LEXINGTON-FAYETTE URBAN COUNTY GOVERNMENT; LFUCG PLANNING COMMISSION; AND LFUCG BOARD OF PLANNING AND ZONING APPELLEES
OPINION AFFIRMING
** ** ** ** **
BEFORE: CLAYTON, CHIEF JUDGE; CALDWELL AND MAZE, JUDGES.
MAZE, JUDGE: Greg and Mary Karen Stumbo (the Stumbos) appeal from an
order of the Fayette Circuit Court which affirmed the decision of Lexington-
Fayette Urban County Government Board of Planning and Zoning (the Planning Commission) to deny a certificate of appropriateness (COA) for their property.
The Stumbos allege that the Planning Commission’s action was arbitrary, in excess
of its statutory authority, in violation of their due process rights, and not supported
by substantial evidence. We conclude that these allegations are not supported by
the record. Hence, we affirm.
I. Facts and Procedural History
The relevant facts of this action are not in dispute. In December 2018,
the Stumbos purchased a residential property located at 221 Barberry Lane in
Fayette County. The property is located within an H-1 overlay zone, which was
designated as a historic district in 1997. In pertinent part, the Lexington-Fayette
Urban County Zoning Ordinance (Zoning Ordinance) requires a property owner to
obtain a COA prior to any new construction, exterior change, or demolition of any
structure within the historic district. Zoning Ordinance Section 13-7.
After purchasing the property, the Stumbos began renovations on the
1942 brick masonry house. They testified that the brick was in poor condition,
with many cracks and water-invasion issues. During the renovation process, they
began painting the brick exterior white. The Historic Preservation Office (HPO)
received a complaint from a neighbor that the brick was being painted. Upon
receipt of the complaint, the HPO staff made a visit to the property. Based on the
Zoning Ordinance, the staff issued a stop-work order.
-2- Thereafter, the Stumbos filed an application for a COA to paint the
masonry brick exterior. The hearing took place on August 19, 2020, before the
Board of Architectural Review (BOAR). The Stumbos raised issues of sufficiency
of notice of the hearing, their lack of knowledge that the property was in a historic
district, and the painting was consistent with the historic district. Following the
hearing, the BOAR denied the Stumbos’ application, concluding that the proposed
changes “are not compatible to the design, character and scale of the historic
district in which the property is located[,]” and “do not meet the intent of the
‘Local Historic District and Landmark Design Guidelines’ adopted by the Historic
Commission.” The BOAR also directed the Stumbos to remove the paint from the
brick exterior.
The Stumbos then filed an appeal to the Planning Commission. The
Stumbos again raised issues of the sufficiency of notice of the BOAR hearing, their
lack of knowledge that the property was in a historic district, the consistency of
painting the residence with the design guidelines, and their objections to the
BOAR’s order directing removal of the paint from the brick. At the hearing on
November 12, 2020, the Planning Commission considered the record presented to
the BOAR, the case review provided by the Division of Historic Preservation, and
the applicable portions of the Zoning Ordinance and adopted Design Guidelines.

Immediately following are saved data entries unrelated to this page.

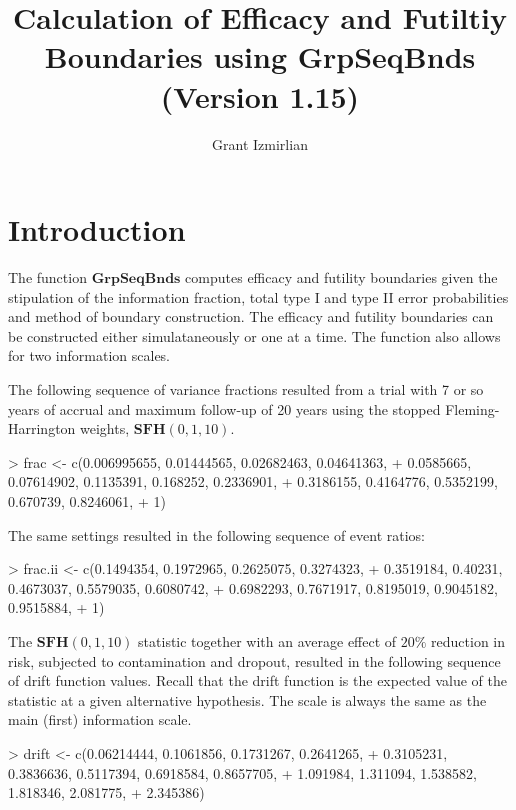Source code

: \documentclass{article}
\begin{document}
\title{Calculation of Efficacy and Futiltiy Boundaries using GrpSeqBnds (Version 1.15)}
\author{Grant Izmirlian}
\maketitle

\section{Introduction}
The function $\mathbf{GrpSeqBnds}$ computes efficacy and futility boundaries given the
stipulation of the information fraction, total type I and type II error probabilities and method
of boundary construction.  The efficacy and futility boundaries can be constructed either
simulataneously or one at a time.  The function also allows for two information scales.



The following sequence of variance fractions resulted from a trial with 7 or so years of accrual
and maximum follow-up of 20 years using the stopped Fleming-Harrington weights, $\mathbf{SFH}(0,1,10)$.
\begin{Schunk}
\begin{Sinput}
> frac <- c(0.006995655, 0.01444565, 0.02682463, 0.04641363, 
+     0.0585665, 0.07614902, 0.1135391, 0.168252, 0.2336901, 
+     0.3186155, 0.4164776, 0.5352199, 0.670739, 0.8246061, 
+     1)
\end{Sinput}
\end{Schunk}

The same settings resulted in the following sequence of event ratios:

\begin{Schunk}
\begin{Sinput}
> frac.ii <- c(0.1494354, 0.1972965, 0.2625075, 0.3274323, 
+     0.3519184, 0.40231, 0.4673037, 0.5579035, 0.6080742, 
+     0.6982293, 0.7671917, 0.8195019, 0.9045182, 0.9515884, 
+     1)
\end{Sinput}
\end{Schunk}

The $\mathbf{SFH}(0,1,10)$ statistic together with an average effect of $20\%$
reduction in risk, subjected to contamination and dropout, resulted in the
following sequence of drift function values.  Recall that the drift function
is the expected value of the statistic at a given alternative hypothesis.  The
scale is always the same as the main (first) information scale.  

\begin{Schunk}
\begin{Sinput}
> drift <- c(0.06214444, 0.1061856, 0.1731267, 0.2641265, 
+     0.3105231, 0.3836636, 0.5117394, 0.6918584, 0.8657705, 
+     1.091984, 1.311094, 1.538582, 1.818346, 2.081775, 
+     2.345386)
\end{Sinput}
\end{Schunk}
\end{document}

The Planning Commission also considered evidence regarding the available means
-3- of removing the paint, and the notice which the Stumbos received that the property
is located within a historic district. Following the hearing, the Planning
Commission voted to affirm the BOAR’s denial of the COA.
The Stumbos next filed an appeal of the Planning Commission’s
action to the Fayette Circuit Court, as provided by KRS1 100.347. After
considering the arguments of counsel and the record presented, the circuit court
concluded that the actions of the BOAR and Planning Commission: (1) were not
in excess of their statutory powers; (2) afforded sufficient due process to the
Stumbos; and (3) were supported by substantial evidence of record. The Stumbos
now appeal to this Court. Additional facts will be set forth below as necessary.
II. Standard of Review
KRS 100.347 provides for appeals from a final action of the Planning
Commission to the circuit court. However, the scope of review for all appeals
from administrative agencies was set forth by the former Court of Appeals in
American Beauty Homes Corp. v. Louisville and Jefferson County Planning and
Zoning Commission, 379 S.W.2d 450 (Ky. 1964).
Basically, judicial review of administrative action is concerned with the question of arbitrariness. . . .
....
1 Kentucky Revised Statutes.
-4- The above three grounds of judicial review, (1) action in excess of granted powers, (2) lack of procedural due process, and (3) lack of substantial evidentiary support, effectually delineate its necessary and permissible scope. . . . In the final analysis all of these issues may be reduced to the ultimate question of whether the action taken by the administrative agency was arbitrary.
Id. at 456-57 (footnotes and citations omitted). More recently, the Kentucky
Supreme Court explained the parameters of whether a decision was arbitrary:
Judicial review of an agency decision is limited to the determination of whether the decision was arbitrary, i.e., whether the action was taken in excess of granted powers, whether affected parties were afforded procedural due process, and whether decisions were supported by substantial evidence. Issues of law involving an administrative agency decision will be reviewed on a de novo basis.
Louisville Metro Health Dep’t v. Highview Manor Ass’n, LLC, 319 S.W.3d 380,
383 (Ky. 2010) (quoting Sebastian-Voor Properties, LLC v. Lexington-Fayette
Urban County Gov’t, 265 S.W.3d 190, 195 (Ky. 2008)).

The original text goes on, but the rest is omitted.